EXERCISE BRIEF ->
Return only the stretch of the material below that begins with the line containing "Les différentes commandes" and ends with the line containing "dossier build |", exactly; both of those lines belong to it.

>>>

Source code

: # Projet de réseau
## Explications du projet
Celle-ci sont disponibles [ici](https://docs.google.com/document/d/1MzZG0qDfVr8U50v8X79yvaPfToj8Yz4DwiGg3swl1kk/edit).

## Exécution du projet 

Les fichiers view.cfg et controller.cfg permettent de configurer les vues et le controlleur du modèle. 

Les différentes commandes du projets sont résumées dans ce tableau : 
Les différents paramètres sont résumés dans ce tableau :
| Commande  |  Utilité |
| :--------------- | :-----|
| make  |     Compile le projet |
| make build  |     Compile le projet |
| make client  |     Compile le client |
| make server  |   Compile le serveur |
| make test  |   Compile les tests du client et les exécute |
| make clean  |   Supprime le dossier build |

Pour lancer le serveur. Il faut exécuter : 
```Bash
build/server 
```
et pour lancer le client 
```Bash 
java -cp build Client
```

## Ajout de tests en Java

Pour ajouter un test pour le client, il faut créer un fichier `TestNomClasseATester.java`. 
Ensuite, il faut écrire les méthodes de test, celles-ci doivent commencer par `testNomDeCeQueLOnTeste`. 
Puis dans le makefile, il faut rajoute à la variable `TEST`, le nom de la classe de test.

<<<

SOLVED EXERCISE ->
Les différentes commandes du projets sont résumées dans ce tableau : 
Les différents paramètres sont résumés dans ce tableau :
| Commande  |  Utilité |
| :--------------- | :-----|
| make  |     Compile le projet |
| make build  |     Compile le projet |
| make client  |     Compile le client |
| make server  |   Compile le serveur |
| make test  |   Compile les tests du client et les exécute |
| make clean  |   Supprime le dossier build |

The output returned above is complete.